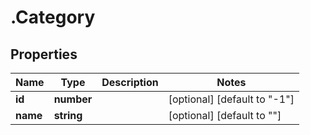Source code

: # .Category

## Properties

|Name | Type | Description | Notes|
|------------ | ------------- | ------------- | -------------|
|**id** | **number** |  | [optional] [default to &quot;-1&quot;]|
|**name** | **string** |  | [optional] [default to &quot;&quot;]|




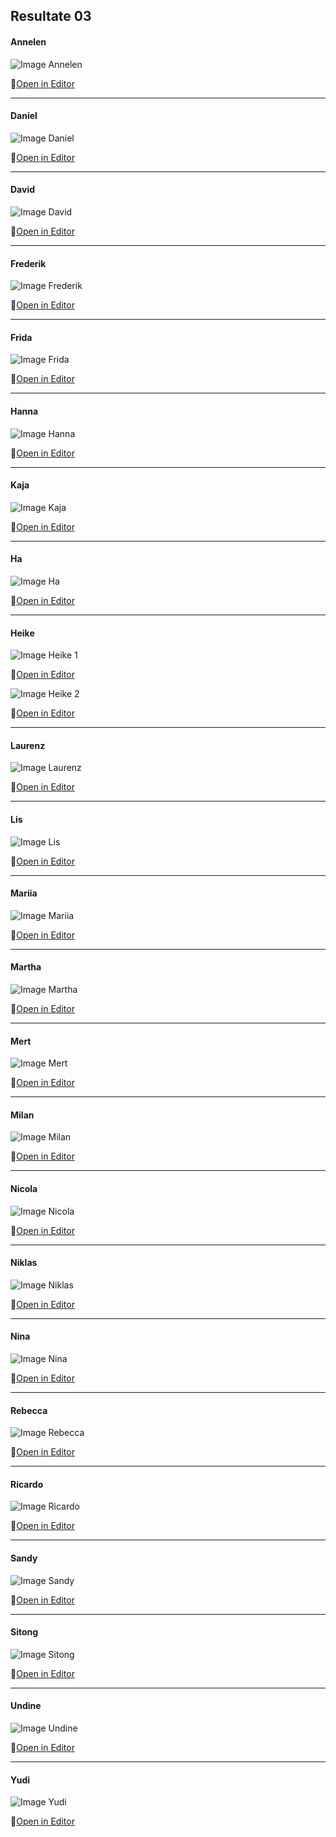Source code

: ## Resultate 03

#### Annelen

![Image Annelen](media/Annelen.png)

🔗[Open in Editor](https://editor.p5js.org/Annelen/sketches/4AGMr12qF)

---

#### Daniel

![Image Daniel](media/Daniel.png)

🔗[Open in Editor](https://editor.p5js.org/drmarzipan/sketches/tu74WMkvW)

---

#### David

![Image David](media/david.png)

🔗[Open in Editor](https://editor.p5js.org/schnavy/sketches/DwqwVhGoV)

---

#### Frederik

![Image Frederik](media/Frederik.png)

🔗[Open in Editor](https://editor.p5js.org/gribelgrubel/sketches/rX8Of6l7S)

---

#### Frida

![Image Frida](media/Missing.png)

🔗[Open in Editor]()

---

#### Hanna

![Image Hanna](media/Missing.png)

🔗[Open in Editor]()

---

#### Kaja

![Image Kaja](media/Missing.png)

🔗[Open in Editor]()

---

#### Ha

![Image Ha](media/Missing.png)

🔗[Open in Editor]()

---

#### Heike

![Image Heike 1](media/Heike1.png)

🔗[Open in Editor](https://editor.p5js.org/heikegrebin/sketches/f7BQhU7hV)

![Image Heike 2](media/Heike2.png)

🔗[Open in Editor](https://editor.p5js.org/heikegrebin/sketches/paLzhmSl8)

---

#### Laurenz

![Image Laurenz](media/Missing.png)

🔗[Open in Editor]()

---

#### Lis

![Image Lis](media/Missing.png)

🔗[Open in Editor]()

---

#### Mariia

![Image Mariia](media/Missing.png)

🔗[Open in Editor]()

---

#### Martha

![Image Martha](media/Missing.png)

🔗[Open in Editor]()

---

#### Mert

![Image Mert](media/Mert.png)

🔗[Open in Editor](https://editor.p5js.org/mertekinci/sketches/CasQc1WfO)

---

#### Milan

![Image Milan](media/Missing.png)

🔗[Open in Editor]()

---

#### Nicola

![Image Nicola](media/Nicola.png)

🔗[Open in Editor](https://editor.p5js.org/nicola931/sketches/ow53JcLwC)

---

#### Niklas

![Image Niklas](media/Missing.png)

🔗[Open in Editor]()

---

#### Nina

![Image Nina](media/Nina.png)

🔗[Open in Editor](https://editor.p5js.org/NinaBue/sketches/ZsJLhGaPZ)

---

#### Rebecca

![Image Rebecca](media/Rebecca.png)

🔗[Open in Editor](https://editor.p5js.org/rebeccuxs/sketches/qCwQZYCmO)

---

#### Ricardo

![Image Ricardo](media/Ricardo.png)

🔗[Open in Editor](https://editor.p5js.org/RicardoBachmann/sketches/83qx5-Nsm)

---

#### Sandy

![Image Sandy](media/Missing.png)

🔗[Open in Editor]()

---

#### Sitong

![Image Sitong](media/Missing.png)

🔗[Open in Editor]()

---

#### Undine

![Image Undine](media/Missing.png)

🔗[Open in Editor]()

---

#### Yudi

![Image Yudi](media/Missing.png)

🔗[Open in Editor](https://editor.p5js.org/cherryghostt/sketches/GyiQDa_b8)
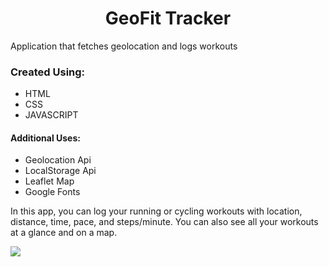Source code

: # <center>GeoFit Tracker</center>
Application that fetches geolocation and logs workouts

<h3>Created Using:</h3>

* HTML
* CSS
* JAVASCRIPT
<h4>Additional Uses:</h4>

* Geolocation Api
* LocalStorage Api
* Leaflet Map
* Google Fonts

In this app, you can log your running or cycling workouts with location, distance, time, pace, and steps/minute. You can also see all your workouts at a glance and on a map.

![](https://i.imgur.com/qkziNvF.gif)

### Work task
Please give back only the lines starting with the one that contains "<h4>Additional Uses:</h4>" and ending with the last line of the listing, retyped exactly.

### Result for this task
<h4>Additional Uses:</h4>

* Geolocation Api
* LocalStorage Api
* Leaflet Map
* Google Fonts

In this app, you can log your running or cycling workouts with location, distance, time, pace, and steps/minute. You can also see all your workouts at a glance and on a map.

![](https://i.imgur.com/qkziNvF.gif)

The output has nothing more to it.